Install some of those cameras so handy at ticketing red-light runners in the various car-pool lanes where they can record the millionth car. Driver and passengers win a fabulous prize. A box at the Hollywood Bowl, say, or special tags good for free valet parking anywhere for one year.

Frequent Rider Miles:

To the wallet-bulging stack of coffee/bagel/stuffed-potato punch cards, add a commuter card which, when filled, entitles the bearer to one week of limousine service to and from work or a monthlong go-to-the-head-of-the-line pass, valid everywhere from Disneyland to the DMV.

The Multitaskers' Friend:

Allow manicurists, masseuses, shoeshiners, CPAs, therapists and wardrobe consultants to offer their services on buses and trains.

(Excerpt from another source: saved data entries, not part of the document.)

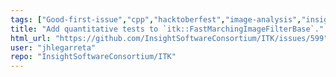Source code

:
 ```yaml
---
tags: ["Good-first-issue","cpp","hacktoberfest","image-analysis","insight-toolkit","itk","medical-imaging","numfocus","open-science","open-source","python","reproducible-research","scientific-computing","typeCoverage"]
title: "Add quantitative tests to `itk::FastMarchingImageFilterBase`."
html_url: "https://github.com/InsightSoftwareConsortium/ITK/issues/599"
user: "jhlegarreta"
repo: "InsightSoftwareConsortium/ITK"
---
```


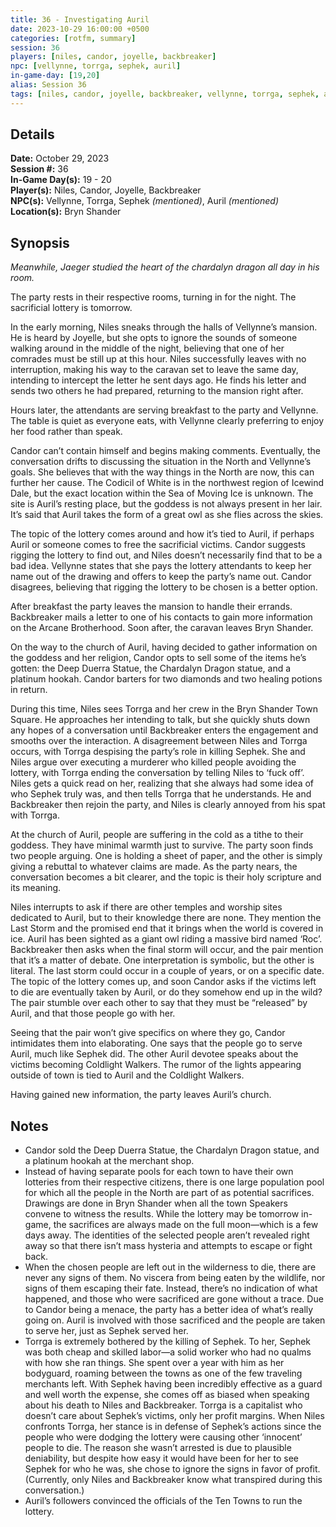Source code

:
 ```yaml
---
title: 36 - Investigating Auril
date: 2023-10-29 16:00:00 +0500
categories: [rotfm, summary]
session: 36
players: [niles, candor, joyelle, backbreaker]
npc: [vellynne, torrga, sephek, auril]
in-game-day: [19,20]
alias: Session 36
tags: [niles, candor, joyelle, backbreaker, vellynne, torrga, sephek, auril]
---
```


## Details

**Date:** October 29, 2023 <br>
**Session #:** 36 <br>
**In-Game Day(s):** 19 - 20 <br>
**Player(s):** Niles, Candor, Joyelle, Backbreaker <br>
**NPC(s):** Vellynne, Torrga, Sephek *(mentioned)*, Auril *(mentioned)* <br>
**Location(s):** Bryn Shander

## Synopsis

*Meanwhile, Jaeger studied the heart of the chardalyn dragon all day in his room.*

The party rests in their respective rooms, turning in for the night. The sacrificial lottery is tomorrow.

In the early morning, Niles sneaks through the halls of Vellynne’s mansion. He is heard by Joyelle, but she opts to ignore the sounds of someone walking around in the middle of the night, believing that one of her comrades must be still up at this hour. Niles successfully leaves with no interruption, making his way to the caravan set to leave the same day, intending to intercept the letter he sent days ago. He finds his letter and sends two others he had prepared, returning to the mansion right after.

Hours later, the attendants are serving breakfast to the party and Vellynne. The table is quiet as everyone eats, with Vellynne clearly preferring to enjoy her food rather than speak.

Candor can’t contain himself and begins making comments. Eventually, the conversation drifts to discussing the situation in the North and Vellynne’s goals. She believes that with the way things in the North are now, this can further her cause. The Codicil of White is in the northwest region of Icewind Dale, but the exact location within the Sea of Moving Ice is unknown. The site is Auril’s resting place, but the goddess is not always present in her lair. It’s said that Auril takes the form of a great owl as she flies across the skies.

The topic of the lottery comes around and how it’s tied to Auril, if perhaps Auril or someone comes to free the sacrificial victims. Candor suggests rigging the lottery to find out, and Niles doesn’t necessarily find that to be a bad idea. Vellynne states that she pays the lottery attendants to keep her name out of the drawing and offers to keep the party’s name out. Candor disagrees, believing that rigging the lottery to be chosen is a better option.

After breakfast the party leaves the mansion to handle their errands. Backbreaker mails a letter to one of his contacts to gain more information on the Arcane Brotherhood. Soon after, the caravan leaves Bryn Shander.

On the way to the church of Auril, having decided to gather information on the goddess and her religion, Candor opts to sell some of the items he’s gotten: the Deep Duerra Statue, the Chardalyn Dragon statue, and a platinum hookah. Candor barters for two diamonds and two healing potions in return.

During this time, Niles sees Torrga and her crew in the Bryn Shander Town Square. He approaches her intending to talk, but she quickly shuts down any hopes of a conversation until Backbreaker enters the engagement and smooths over the interaction. A disagreement between Niles and Torrga occurs, with Torrga despising the party’s role in killing Sephek. She and Niles argue over executing a murderer who killed people avoiding the lottery, with Torrga ending the conversation by telling Niles to ‘fuck off’. Niles gets a quick read on her, realizing that she always had some idea of who Sephek truly was, and then tells Torrga that he understands. He and Backbreaker then rejoin the party, and Niles is clearly annoyed from his spat with Torrga.

At the church of Auril, people are suffering in the cold as a tithe to their goddess. They have minimal warmth just to survive. The party soon finds two people arguing. One is holding a sheet of paper, and the other is simply giving a rebuttal to whatever claims are made. As the party nears, the conversation becomes a bit clearer, and the topic is their holy scripture and its meaning.

Niles interrupts to ask if there are other temples and worship sites dedicated to Auril, but to their knowledge there are none. They mention the Last Storm and the promised end that it brings when the world is covered in ice. Auril has been sighted as a giant owl riding a massive bird named ‘Roc’. Backbreaker then asks when the final storm will occur, and the pair mention that it’s a matter of debate. One interpretation is symbolic, but the other is literal. The last storm could occur in a couple of years, or on a specific date. The topic of the lottery comes up, and soon Candor asks if the victims left to die are eventually taken by Auril, or do they somehow end up in the wild? The pair stumble over each other to say that they must be “released” by Auril, and that those people go with her.

Seeing that the pair won’t give specifics on where they go, Candor intimidates them into elaborating. One says that the people go to serve Auril, much like Sephek did. The other Auril devotee speaks about the victims becoming Coldlight Walkers. The rumor of the lights appearing outside of town is tied to Auril and the Coldlight Walkers.

Having gained new information, the party leaves Auril’s church.

## Notes
- Candor sold the Deep Duerra Statue, the Chardalyn Dragon statue, and a platinum hookah at the merchant shop.
- Instead of having separate pools for each town to have their own lotteries from their respective citizens, there is one large population pool for which all the people in the North are part of as potential sacrifices. Drawings are done in Bryn Shander when all the town Speakers convene to witness the results. While the lottery may be tomorrow in-game, the sacrifices are always made on the full moon—which is a few days away. The identities of the selected people aren’t revealed right away so that there isn’t mass hysteria and attempts to escape or fight back.
- When the chosen people are left out in the wilderness to die, there are never any signs of them. No viscera from being eaten by the wildlife, nor signs of them escaping their fate. Instead, there’s no indication of what happened, and those who were sacrificed are gone without a trace. Due to Candor being a menace, the party has a better idea of what’s really going on. Auril is involved with those sacrificed and the people are taken to serve her, just as Sephek served her.
- Torrga is extremely bothered by the killing of Sephek. To her, Sephek was both cheap and skilled labor—a solid worker who had no qualms with how she ran things. She spent over a year with him as her bodyguard, roaming between the towns as one of the few traveling merchants left. With Sephek having been incredibly effective as a guard and well worth the expense, she comes off as biased when speaking about his death to Niles and Backbreaker. Torrga is a capitalist who doesn’t care about Sephek’s victims, only her profit margins. When Niles confronts Torrga, her stance is in defense of Sephek’s actions since the people who were dodging the lottery were causing other ‘innocent’ people to die. The reason she wasn’t arrested is due to plausible deniability, but despite how easy it would have been for her to see Sephek for who he was, she chose to ignore the signs in favor of profit. (Currently, only Niles and Backbreaker know what transpired during this conversation.)
- Auril’s followers convinced the officials of the Ten Towns to run the lottery.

Tiny train engines, buses of the world, transit-worker action figures--kids can collect all 115, and as long as supplies last, no one gets hurt.

Celebrity Sit-Ins:

Encourage socially conscious celebrities to join their fellow citizens and give them a thrill by casually sitting next to random commuters. Have the truly dedicated organize their own highly publicized car pools. (Points off if they just send in their assistants.)

Free Samples:

Who wouldn't feel better about commuting with a gift bag of Clinique products or a sample sack of Famous Amos in their grip? And imagine the public response at the benevolent companies that support commuting and all its benefits.

And Here's Your 15 Minutes:

Think of those folks who line up in the rain and snow and sweltering heat just to share 12 seconds of screen time with NBC's Al Roker. Surely a local TV station wouldn't mind taking a minicam out to the streets to similarly illuminate the lives of commuters. This would at least ensure that every aspiring actor would be participating.

Kiss Me, I Carpooled:

Following up on the general bussing (get it?) theme, those who use train, bus, bike or feet would get a sticker, similar to the ones handed out at the voting booth or blood drive. Who doesn't want to walk around with a sign saying they did a good thing?